Na prática, o presidente provisório do Pros terá que se ‘virar nos 30’ para trabalhar na gestão municipal e cuidar da sigla. Na próxima segunda-feira (30), a agenda partidária está cheia, com reuniões na Assembleia Legislativa pela manhã e na Câmara Municipal pela tarde. Maurício Trindade adiantou ao BN que tem conversas marcadas com cerca de oito vereadores e oito deputados, mas acredita que no fim deve conseguir a filiação de “três ou quatro” em cada Casa. “É até melhor, pois senão daqui a três anos embola tudo.
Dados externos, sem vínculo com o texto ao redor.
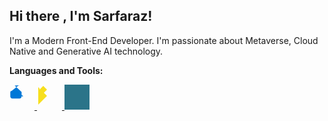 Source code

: ## Hi there , I'm Sarfaraz!

I'm a Modern Front-End Developer. I'm passionate about Metaverse, Cloud Native and Generative AI technology.

**Languages and Tools:**

<p align="left">
  <a href="https://code.visualstudio.com/" target="_blank">
    <svg width="40" height="40">
      <path d="M16.386 1.07C15.626 1.07 14.886 1.238 14.258 1.57L1.29 11.863 1.29 19.088c0 1.804 1.466 3.27 3.29 3.27h11.468c1.824 0 3.29-1.466 3.29-3.27v-7.225l-11.076-10.316zM14.641 13.306l5.757 5.757c.177.177.406.177.583 0l.583-.583c.177-.177.177-.406 0-.583L14.641 13.306zM2.59 17.088h4.882c.552 0 1-.447 1-1v-4.882c0-.552-.447-1-1-1H2.59c-.552 0-1 .447-1 1v4.882c0 .553.447 1 1 1z" fill="#0078D7" />
    </svg>
  </a>

  <a href="https://developer.mozilla.org/en-US/docs/Web/JavaScript" target="_blank">
    <svg width="40" height="40">
      <path d="M16 8l-6 6v-2l-6-6v2l6-6 6 6zM2 4l14 14-14 14V4z" fill="#F7DF1E" />
    </svg>
  </a>

  <a href="https://www.typescriptlang.org/" target="_blank">
    <svg width="40" height="40">
      <path d="M26.77 3.87a1 1 0 10-1.41 1.41L18.6 18.13l8.16-8.16a1 1 0 10-1.41-1.41zM13.47 4.14a1 1 0 00-1.41 1.41L5.3 18.86l8.16-8.16a1 1 0 00-1.41-1.41zM0 0v40h40V0z" fill="#2B7489" />
    </svg>
  </a>
  </p>

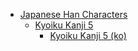 - [Japanese Han Characters](<../../../../_ja/ja_han/README.md>)
	- [Kyoiku Kanji 5](<../../../../_ja/ja-han/1_kyoiku/kyoiku-5/README.md>)
		- [Kyoiku Kanji 5 (ko)](<../../../../_ja/ja-han/1_kyoiku/kyoiku-5/ko.md>) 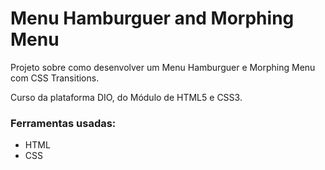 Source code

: # Menu Hamburguer and Morphing Menu

Projeto sobre como desenvolver um Menu Hamburguer e Morphing Menu com CSS Transitions.

Curso da plataforma DIO, do Módulo de HTML5 e CSS3.

### Ferramentas usadas:

* HTML 
* CSS 
 


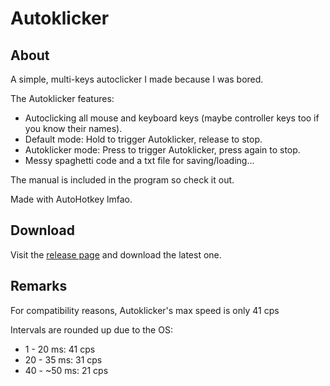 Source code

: # Autoklicker

## About

A simple, multi-keys autoclicker I made because I was bored.

The Autoklicker features:
- Autoclicking all mouse and keyboard keys (maybe controller keys too if you know their names).
- Default mode: Hold to trigger Autoklicker, release to stop.
- Autoklicker mode: Press to trigger Autoklicker, press again to stop.
- Messy spaghetti code and a txt file for saving/loading...

The manual is included in the program so check it out.

Made with AutoHotkey lmfao.

## Download

Visit the [release page](https://github.com/Suncony/Autoklicker/releases) and download the latest one.

## Remarks

For compatibility reasons, Autoklicker's max speed is only 41 cps

Intervals are rounded up due to the OS:
- 1 - 20 ms: 41 cps
- 20 - 35 ms: 31 cps
- 40 - ~50 ms: 21 cps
É uma matando o outro”, brincou o político, que fez uma consta bastante otimista, ao apostar que os políticos vão fazer a conta, deixando um pouco de lado a ideologia partidária (ver aqui) e apostando na eleição mais tranquila, com menos concorrentes internos. Trindade, bem humorado na véspera do final de semana, também negou as denúncias da Folha de São Paulo (ver aqui) de que o Pros teria prometido pagar cerca de R$ 3, por voto obtido em 2010, para congressistas se filiarem. Nesta linha, parlamentares baianos devem ficar de bolso vazio se entrarem no Pros. “Infelizmente o partido ainda está se formando e não tem uma ‘banda de conto’ (risos). Não tem condição nenhuma [de pagar aos políticos]. Nenhum partido faz isso”, garantiu. Questionado pelo BN sobre qual posição o Pros vai adotar, Trindade revelou que a legenda será oposição “democrática” ao governador Jaques Wagner (PT) e deve ser aliado nacional da presidente Dilma Rousseff (PT), com quem dirigentes da sigla vão se reunir no dia 10. Outra novidade foi o fato de que um deputado federal baiano está perto de desembarcar no Pros para ser candidato ao Senado, mas Trindade não revelou quem seria, já que o “martelo será batido até quarta-feira (2)”.